__BRIEF__
Where "encoder" occurs in a line of the entries below, copy that line.

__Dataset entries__
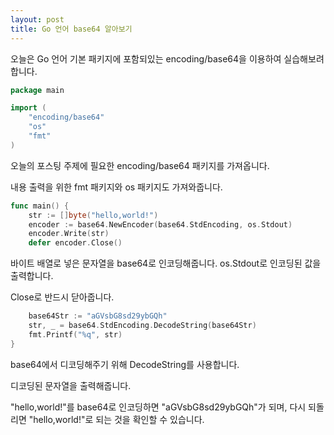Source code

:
 ```yaml
---
layout: post
title: Go 언어 base64 알아보기
---
```


오늘은 Go 언어 기본 패키지에 포함되있는 encoding/base64을 이용하여 실습해보려 합니다.

```go
package main

import (
	"encoding/base64"
	"os"
	"fmt"
)
```

오늘의 포스팅 주제에 필요한 encoding/base64 패키지를 가져옵니다.

내용 출력을 위한 fmt 패키지와 os 패키지도 가져와줍니다.

```go
func main() {
	str := []byte("hello,world!")
	encoder := base64.NewEncoder(base64.StdEncoding, os.Stdout)
	encoder.Write(str)
	defer encoder.Close()
```

바이트 배열로 넣은 문자열을 base64로 인코딩해줍니다. os.Stdout로 인코딩된 값을 출력합니다.

Close로 반드시 닫아줍니다.

```go
	base64Str := "aGVsbG8sd29ybGQh"
	str, _ = base64.StdEncoding.DecodeString(base64Str)
	fmt.Printf("%q", str)
}
```

base64에서 디코딩해주기 위해 DecodeString를 사용합니다.

디코딩된 문자열을 출력해줍니다.

"hello,world!"를 base64로 인코딩하면 "aGVsbG8sd29ybGQh"가 되며, 다시 되돌리면 "hello,world!"로 되는 것을 확인할 수 있습니다.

__COMPLETED TASK__
	encoder := base64.NewEncoder(base64.StdEncoding, os.Stdout)
	encoder.Write(str)
	defer encoder.Close()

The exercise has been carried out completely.